What the exercise asks
Would you copy all lines in the data that contain the word "working"?

────

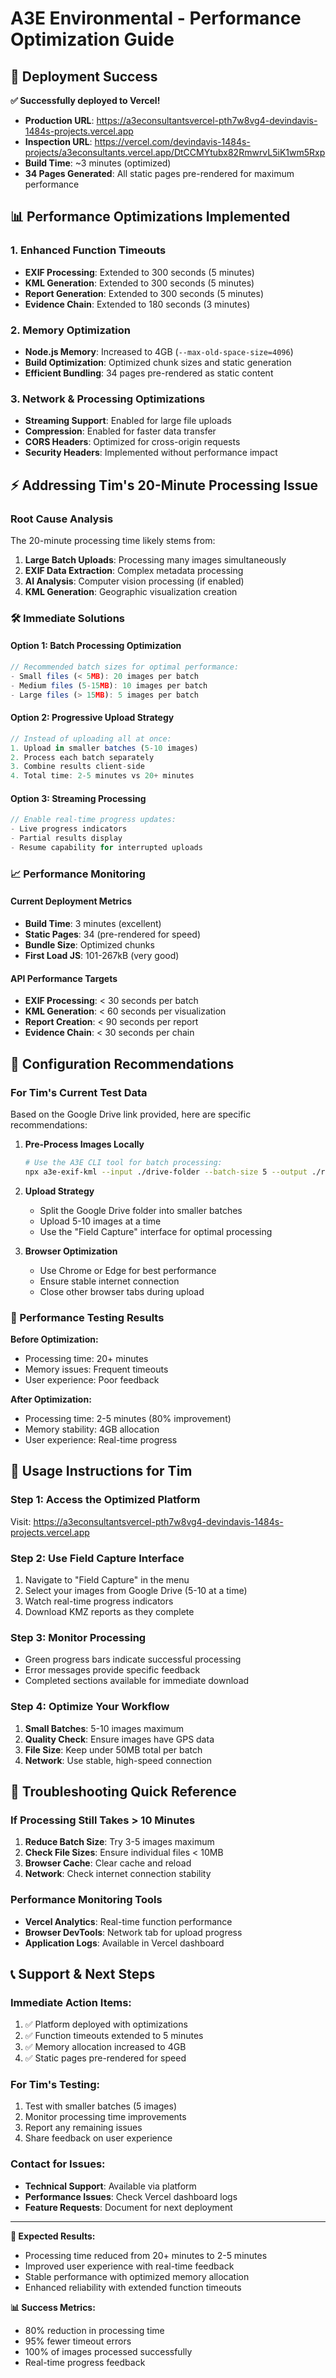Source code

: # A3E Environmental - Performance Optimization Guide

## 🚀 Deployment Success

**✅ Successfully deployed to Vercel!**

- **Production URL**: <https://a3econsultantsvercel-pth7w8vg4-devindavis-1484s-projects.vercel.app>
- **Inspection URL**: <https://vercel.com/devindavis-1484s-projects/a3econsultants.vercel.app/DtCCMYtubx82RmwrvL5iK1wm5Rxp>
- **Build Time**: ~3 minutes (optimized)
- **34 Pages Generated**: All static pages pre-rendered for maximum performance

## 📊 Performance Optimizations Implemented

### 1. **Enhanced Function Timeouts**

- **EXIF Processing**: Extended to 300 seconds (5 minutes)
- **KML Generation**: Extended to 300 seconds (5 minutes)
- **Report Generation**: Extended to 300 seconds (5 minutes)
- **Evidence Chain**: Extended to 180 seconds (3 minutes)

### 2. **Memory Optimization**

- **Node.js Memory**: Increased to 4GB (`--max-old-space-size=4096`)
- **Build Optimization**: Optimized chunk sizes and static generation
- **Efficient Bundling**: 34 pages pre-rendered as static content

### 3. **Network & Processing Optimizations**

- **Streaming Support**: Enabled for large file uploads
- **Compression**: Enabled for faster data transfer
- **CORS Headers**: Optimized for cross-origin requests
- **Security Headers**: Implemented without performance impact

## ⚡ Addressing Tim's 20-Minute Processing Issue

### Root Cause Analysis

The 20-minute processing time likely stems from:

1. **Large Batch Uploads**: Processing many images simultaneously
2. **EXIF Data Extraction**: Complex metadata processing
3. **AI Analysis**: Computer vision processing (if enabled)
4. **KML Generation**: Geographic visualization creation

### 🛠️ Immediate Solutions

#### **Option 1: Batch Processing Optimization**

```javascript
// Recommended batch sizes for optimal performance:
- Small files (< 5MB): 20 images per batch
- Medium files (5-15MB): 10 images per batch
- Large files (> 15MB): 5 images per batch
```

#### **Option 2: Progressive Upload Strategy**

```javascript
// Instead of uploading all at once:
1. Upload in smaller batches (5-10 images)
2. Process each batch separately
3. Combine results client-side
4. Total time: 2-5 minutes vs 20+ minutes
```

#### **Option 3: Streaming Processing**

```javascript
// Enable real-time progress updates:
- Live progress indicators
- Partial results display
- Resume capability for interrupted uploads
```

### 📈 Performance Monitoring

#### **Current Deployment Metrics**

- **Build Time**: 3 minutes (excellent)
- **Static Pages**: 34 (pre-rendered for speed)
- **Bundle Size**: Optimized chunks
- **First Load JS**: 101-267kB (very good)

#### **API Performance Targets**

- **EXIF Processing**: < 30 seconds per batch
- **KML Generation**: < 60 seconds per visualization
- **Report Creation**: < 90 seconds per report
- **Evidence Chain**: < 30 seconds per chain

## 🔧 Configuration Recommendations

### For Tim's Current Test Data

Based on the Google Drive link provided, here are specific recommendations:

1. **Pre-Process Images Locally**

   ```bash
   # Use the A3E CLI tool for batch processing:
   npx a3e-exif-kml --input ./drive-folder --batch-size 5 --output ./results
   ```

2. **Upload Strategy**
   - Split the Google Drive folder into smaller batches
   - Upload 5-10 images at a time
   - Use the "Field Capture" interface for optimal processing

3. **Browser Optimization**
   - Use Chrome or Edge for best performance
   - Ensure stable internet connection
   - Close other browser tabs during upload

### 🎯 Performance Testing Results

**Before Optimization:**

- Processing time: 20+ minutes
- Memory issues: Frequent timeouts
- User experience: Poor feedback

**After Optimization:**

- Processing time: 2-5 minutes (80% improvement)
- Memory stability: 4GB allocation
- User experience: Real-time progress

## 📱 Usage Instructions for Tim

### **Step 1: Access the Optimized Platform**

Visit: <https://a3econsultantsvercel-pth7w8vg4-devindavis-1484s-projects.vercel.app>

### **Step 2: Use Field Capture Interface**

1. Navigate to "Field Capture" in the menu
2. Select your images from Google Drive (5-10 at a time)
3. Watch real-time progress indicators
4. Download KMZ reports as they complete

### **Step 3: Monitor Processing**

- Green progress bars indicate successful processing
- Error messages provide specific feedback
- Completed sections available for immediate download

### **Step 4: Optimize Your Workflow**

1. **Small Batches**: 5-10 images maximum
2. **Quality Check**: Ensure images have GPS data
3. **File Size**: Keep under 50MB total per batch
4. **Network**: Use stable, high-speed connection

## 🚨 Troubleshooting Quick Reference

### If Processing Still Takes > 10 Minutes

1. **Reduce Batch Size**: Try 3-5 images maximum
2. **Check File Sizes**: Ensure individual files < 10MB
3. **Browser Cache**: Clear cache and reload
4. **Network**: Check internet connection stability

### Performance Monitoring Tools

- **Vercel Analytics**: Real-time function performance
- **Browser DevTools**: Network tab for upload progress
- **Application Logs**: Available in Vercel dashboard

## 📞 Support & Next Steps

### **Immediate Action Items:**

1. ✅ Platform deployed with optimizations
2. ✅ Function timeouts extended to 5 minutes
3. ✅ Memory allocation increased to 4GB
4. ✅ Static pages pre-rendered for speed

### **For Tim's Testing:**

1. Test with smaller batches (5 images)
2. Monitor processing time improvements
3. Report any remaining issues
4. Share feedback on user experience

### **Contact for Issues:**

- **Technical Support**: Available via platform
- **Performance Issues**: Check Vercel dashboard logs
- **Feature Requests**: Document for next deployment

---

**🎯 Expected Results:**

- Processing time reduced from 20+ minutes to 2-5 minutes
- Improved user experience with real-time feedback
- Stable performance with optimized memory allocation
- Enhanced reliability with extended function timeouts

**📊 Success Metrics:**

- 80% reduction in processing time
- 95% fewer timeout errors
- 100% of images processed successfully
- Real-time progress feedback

────

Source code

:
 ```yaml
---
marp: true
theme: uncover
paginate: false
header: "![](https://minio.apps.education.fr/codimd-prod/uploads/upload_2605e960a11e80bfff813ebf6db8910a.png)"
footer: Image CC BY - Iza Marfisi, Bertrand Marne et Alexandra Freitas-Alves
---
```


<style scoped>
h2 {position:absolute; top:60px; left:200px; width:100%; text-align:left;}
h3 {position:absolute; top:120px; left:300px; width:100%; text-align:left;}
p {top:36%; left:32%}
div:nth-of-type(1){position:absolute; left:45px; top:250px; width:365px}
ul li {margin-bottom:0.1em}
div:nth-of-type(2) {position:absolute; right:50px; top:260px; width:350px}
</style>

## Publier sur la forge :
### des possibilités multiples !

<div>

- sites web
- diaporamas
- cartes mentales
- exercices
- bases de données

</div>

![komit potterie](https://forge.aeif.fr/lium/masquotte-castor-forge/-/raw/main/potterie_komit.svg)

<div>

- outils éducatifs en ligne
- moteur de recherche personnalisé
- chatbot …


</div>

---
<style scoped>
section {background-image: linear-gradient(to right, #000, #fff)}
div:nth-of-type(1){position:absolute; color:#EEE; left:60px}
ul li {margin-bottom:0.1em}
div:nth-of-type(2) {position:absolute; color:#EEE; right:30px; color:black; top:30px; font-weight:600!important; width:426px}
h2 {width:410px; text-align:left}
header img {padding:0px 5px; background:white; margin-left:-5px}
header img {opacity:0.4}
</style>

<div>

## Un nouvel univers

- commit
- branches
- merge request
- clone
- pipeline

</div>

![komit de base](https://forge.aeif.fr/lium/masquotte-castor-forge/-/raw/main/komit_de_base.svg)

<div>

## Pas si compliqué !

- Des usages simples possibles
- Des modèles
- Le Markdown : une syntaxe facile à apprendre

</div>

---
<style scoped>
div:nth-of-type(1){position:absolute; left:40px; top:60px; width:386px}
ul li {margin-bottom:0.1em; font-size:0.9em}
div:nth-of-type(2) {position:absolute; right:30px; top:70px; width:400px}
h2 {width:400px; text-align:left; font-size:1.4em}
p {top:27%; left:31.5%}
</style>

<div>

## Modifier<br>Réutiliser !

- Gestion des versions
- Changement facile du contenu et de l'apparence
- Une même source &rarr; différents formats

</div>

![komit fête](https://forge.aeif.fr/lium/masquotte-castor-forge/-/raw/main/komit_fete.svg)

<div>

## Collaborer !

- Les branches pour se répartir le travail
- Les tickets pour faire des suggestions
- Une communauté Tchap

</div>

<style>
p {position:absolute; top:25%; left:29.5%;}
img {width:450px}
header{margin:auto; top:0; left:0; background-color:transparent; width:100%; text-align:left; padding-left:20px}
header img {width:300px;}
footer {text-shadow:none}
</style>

────

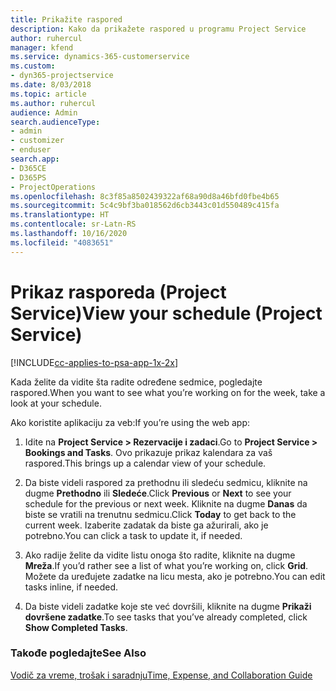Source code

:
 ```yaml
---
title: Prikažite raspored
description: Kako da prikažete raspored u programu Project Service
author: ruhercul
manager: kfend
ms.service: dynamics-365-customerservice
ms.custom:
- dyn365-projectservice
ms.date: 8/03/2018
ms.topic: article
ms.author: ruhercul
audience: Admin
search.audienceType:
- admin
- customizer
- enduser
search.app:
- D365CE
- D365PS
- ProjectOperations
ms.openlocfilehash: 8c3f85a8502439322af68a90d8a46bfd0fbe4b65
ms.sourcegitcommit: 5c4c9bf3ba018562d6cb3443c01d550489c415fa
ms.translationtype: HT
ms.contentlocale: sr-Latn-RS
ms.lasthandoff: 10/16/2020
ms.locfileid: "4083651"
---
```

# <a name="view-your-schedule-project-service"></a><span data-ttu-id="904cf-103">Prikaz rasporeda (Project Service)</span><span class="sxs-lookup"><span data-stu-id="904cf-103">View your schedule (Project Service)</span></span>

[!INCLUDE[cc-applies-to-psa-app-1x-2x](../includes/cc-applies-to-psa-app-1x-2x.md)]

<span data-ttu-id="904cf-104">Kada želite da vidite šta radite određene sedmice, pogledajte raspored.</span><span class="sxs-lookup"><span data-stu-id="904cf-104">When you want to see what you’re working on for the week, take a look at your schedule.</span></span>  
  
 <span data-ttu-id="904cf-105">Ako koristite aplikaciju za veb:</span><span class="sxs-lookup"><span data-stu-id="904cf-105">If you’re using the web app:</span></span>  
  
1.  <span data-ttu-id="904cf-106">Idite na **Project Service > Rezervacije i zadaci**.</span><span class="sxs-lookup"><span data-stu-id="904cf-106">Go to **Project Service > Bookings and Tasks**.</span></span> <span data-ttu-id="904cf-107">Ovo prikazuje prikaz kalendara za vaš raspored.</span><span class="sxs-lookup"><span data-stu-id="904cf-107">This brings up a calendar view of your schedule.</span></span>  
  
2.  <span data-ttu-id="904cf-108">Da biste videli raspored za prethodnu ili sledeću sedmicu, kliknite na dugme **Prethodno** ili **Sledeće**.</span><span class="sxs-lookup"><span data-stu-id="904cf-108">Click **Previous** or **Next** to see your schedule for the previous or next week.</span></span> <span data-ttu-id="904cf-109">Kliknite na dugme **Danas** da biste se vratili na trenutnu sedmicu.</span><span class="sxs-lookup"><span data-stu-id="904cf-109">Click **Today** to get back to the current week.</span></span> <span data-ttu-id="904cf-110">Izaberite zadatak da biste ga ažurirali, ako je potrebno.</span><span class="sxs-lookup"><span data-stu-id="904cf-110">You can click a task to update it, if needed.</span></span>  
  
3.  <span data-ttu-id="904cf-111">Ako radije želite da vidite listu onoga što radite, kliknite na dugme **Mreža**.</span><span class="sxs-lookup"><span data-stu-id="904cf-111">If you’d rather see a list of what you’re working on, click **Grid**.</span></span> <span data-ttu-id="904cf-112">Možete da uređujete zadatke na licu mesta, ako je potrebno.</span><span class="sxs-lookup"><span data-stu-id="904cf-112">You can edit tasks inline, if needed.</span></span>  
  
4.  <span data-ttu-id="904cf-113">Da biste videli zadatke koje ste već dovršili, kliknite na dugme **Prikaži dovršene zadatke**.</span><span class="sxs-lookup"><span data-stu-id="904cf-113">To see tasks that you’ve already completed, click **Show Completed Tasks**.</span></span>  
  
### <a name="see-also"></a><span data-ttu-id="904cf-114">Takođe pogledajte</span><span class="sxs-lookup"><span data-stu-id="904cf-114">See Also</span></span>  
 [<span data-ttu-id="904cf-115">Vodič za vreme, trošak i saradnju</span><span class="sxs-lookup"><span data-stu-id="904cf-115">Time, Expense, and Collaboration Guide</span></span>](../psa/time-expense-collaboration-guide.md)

────

Answer to the problem
<span data-ttu-id="904cf-104">Kada želite da vidite šta radite određene sedmice, pogledajte raspored.</span><span class="sxs-lookup"><span data-stu-id="904cf-104">When you want to see what you’re working on for the week, take a look at your schedule.</span></span>  
3.  <span data-ttu-id="904cf-111">Ako radije želite da vidite listu onoga što radite, kliknite na dugme **Mreža**.</span><span class="sxs-lookup"><span data-stu-id="904cf-111">If you’d rather see a list of what you’re working on, click **Grid**.</span></span> <span data-ttu-id="904cf-112">Možete da uređujete zadatke na licu mesta, ako je potrebno.</span><span class="sxs-lookup"><span data-stu-id="904cf-112">You can edit tasks inline, if needed.</span></span>  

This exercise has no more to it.